C’est un ouragan tranquille qui descend du coin de la rue. Elle marche sur l’eau tandis que ses jambes à lui frémissent sur les flots. Ses hanches chaloupent autant que son cœur fait des vagues quand il la voit. Elle emmène toute la ville avec elle aux mouvements de ses bras, dézingue d’allure jusque derrière le zinc d’où il l’aperçoit. Il fait chaud partout dehors, dedans les corps qui mouvoient au son d’une musique que le reste du monde n’entend pas. Elle glisse vers l’écume de sa bière qu’il boit pour contenir le bouleversement de ses pas, les pointes de ses pieds qui, délicatement, tambourinent dans son estomac. Elle est maligne, elle sait qu’il sait qu’elle lui fait cet effet-là. Alors, elle danse sur le trottoir, le cherchant du regard, ça et là, à travers les vitres et les miroirs, jusqu’à ce que leurs yeux se croisent furtivement. Et puis, elle passe. Et chacun trépasse. Dans son coin. Rien ne se passe, pourtant rien n’est de glace. Rien d’anodin. Trahie, la muette audace n’a besoin d’aucun dessin. Elle est le dessein. Le lien, cette place. Spectatrice de ce spectacle tous les matins.

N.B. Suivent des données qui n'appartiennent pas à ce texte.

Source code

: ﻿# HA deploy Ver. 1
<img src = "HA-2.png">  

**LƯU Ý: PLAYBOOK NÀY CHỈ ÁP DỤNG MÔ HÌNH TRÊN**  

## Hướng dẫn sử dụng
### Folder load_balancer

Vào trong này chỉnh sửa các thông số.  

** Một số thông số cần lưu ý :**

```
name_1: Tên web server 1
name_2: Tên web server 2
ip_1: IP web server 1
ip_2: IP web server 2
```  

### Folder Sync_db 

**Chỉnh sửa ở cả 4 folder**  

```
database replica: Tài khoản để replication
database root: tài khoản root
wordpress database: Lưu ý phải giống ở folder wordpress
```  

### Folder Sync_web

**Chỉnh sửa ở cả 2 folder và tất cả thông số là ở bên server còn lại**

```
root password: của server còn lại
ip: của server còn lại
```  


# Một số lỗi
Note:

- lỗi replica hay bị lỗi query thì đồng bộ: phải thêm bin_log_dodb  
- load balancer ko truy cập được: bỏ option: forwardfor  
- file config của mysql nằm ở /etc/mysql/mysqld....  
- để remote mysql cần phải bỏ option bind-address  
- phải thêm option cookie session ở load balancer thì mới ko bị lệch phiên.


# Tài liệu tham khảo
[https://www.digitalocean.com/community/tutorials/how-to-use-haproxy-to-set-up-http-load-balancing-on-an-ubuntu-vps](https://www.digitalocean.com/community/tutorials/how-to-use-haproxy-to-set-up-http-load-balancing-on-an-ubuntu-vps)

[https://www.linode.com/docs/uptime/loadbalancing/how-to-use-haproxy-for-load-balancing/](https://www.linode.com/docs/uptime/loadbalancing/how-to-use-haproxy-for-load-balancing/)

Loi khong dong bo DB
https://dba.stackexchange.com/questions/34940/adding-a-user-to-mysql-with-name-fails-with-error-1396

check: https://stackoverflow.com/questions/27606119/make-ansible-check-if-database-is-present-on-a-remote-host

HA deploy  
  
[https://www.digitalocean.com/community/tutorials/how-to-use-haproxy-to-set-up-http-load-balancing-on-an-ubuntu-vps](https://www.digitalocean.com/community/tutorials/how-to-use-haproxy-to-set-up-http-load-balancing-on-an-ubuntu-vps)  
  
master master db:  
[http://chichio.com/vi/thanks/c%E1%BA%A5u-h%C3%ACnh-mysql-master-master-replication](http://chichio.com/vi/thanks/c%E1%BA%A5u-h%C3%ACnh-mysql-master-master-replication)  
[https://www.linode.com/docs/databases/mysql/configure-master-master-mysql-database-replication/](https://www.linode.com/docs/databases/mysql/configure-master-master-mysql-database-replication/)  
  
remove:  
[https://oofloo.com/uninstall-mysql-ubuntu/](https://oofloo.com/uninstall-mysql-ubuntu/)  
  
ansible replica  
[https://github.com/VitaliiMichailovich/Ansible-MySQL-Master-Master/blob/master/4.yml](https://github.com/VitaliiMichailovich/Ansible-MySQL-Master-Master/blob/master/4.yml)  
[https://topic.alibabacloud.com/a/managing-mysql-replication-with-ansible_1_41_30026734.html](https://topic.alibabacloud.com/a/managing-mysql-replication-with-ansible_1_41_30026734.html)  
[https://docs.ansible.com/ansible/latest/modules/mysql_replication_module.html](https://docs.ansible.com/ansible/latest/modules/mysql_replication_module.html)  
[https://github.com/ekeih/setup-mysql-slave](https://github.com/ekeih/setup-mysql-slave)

Elle s’éloigne, et pourtant, elle est encore là, dans le parfum qu’elle laisse dans sa marche qu’il respire en sortant de son antre. Du haut de la rue, il la regarde parfois continuer sa route. La déroute. Peut-être, peut-être pas, elle n’en sait rien. Elle espère, mais ne se retournera pas, elle préfère le doute, et n’en dira rien. Qu’importe, elle ressent sa présence et son souffle dans sa nuque et ses reins. Personne ne peut le voir, mais ils se tiennent déjà par la main. C’est drôle tout ce qu’il peut se passer quand il semble ne se passer rien. Un secret ; le leur, sacré ; pas un leurre, un vrai, bien caché dans l’immensité de la rue, pour les autres, inconnu. Et chaque passage les rapproche un peu plus. Le mirage vers deux corps bientôt mis à nus. La patience est maîtresse dans cet art délicat de la vertu. Viendra le moment des bienvenues. L’heure est à la retenue dans la douce ascension vers un climax entendu.

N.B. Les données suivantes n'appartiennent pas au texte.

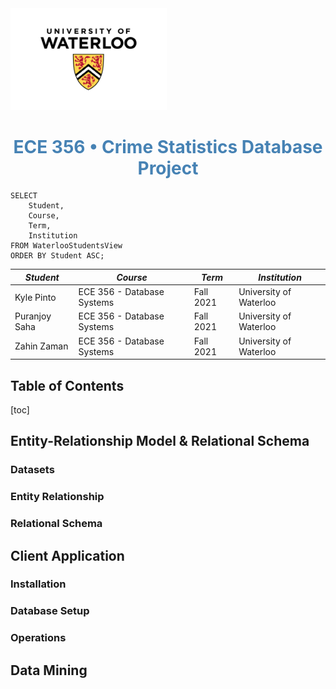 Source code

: <img alt="Waterloo ECE Logo" src="../img/waterloo_logo.png" width="250" />

<h1 style="color: steelblue; text-align: center;">ECE 356&nbsp;•&nbsp;Crime Statistics Database Project</h1>

```mysql
SELECT
	Student,
	Course,
	Term,
	Institution
FROM WaterlooStudentsView
ORDER BY Student ASC;
```

*Student* | *Course* | *Term* | *Institution*
--- | --- | --- | ---
Kyle Pinto | ECE 356 - Database Systems | Fall 2021 | University of Waterloo
Puranjoy Saha | ECE 356 - Database Systems | Fall 2021 | University of Waterloo
Zahin Zaman | ECE 356 - Database Systems | Fall 2021 | University of Waterloo

<h2>Table of Contents</h2>

[toc]

## Entity-Relationship Model & Relational Schema

### Datasets

### Entity Relationship

### Relational Schema

## Client Application

### Installation

### Database Setup

### Operations

## Data Mining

La rencontre n’est rien d’autre qu’une forme de petits riens. C’est déjà savoir, alors qu’on ne sait rien. C’est ressentir tout ce vide qui n’en est pas un. C’est garder ce trop plein qui n’attend que le moment de s’offrir. En temps voulu, c’est le charme du destin. Le commencement du désir. La rencontre, c’est se rendre compte. Savoir que quelqu’un vous veut, quelque part. Sans un mot, sans un bruit. Dans un voeu pour la seule qui a l’ouïe.

Il faudra juste se rendre contre. Se rendre contre ce corps pour la matérialiser enfin. Il n’y a pas à aller contre, la route est déjà tracée depuis le siècle d’un temps sans fin. Le ciel, l’air et tous les autres matins.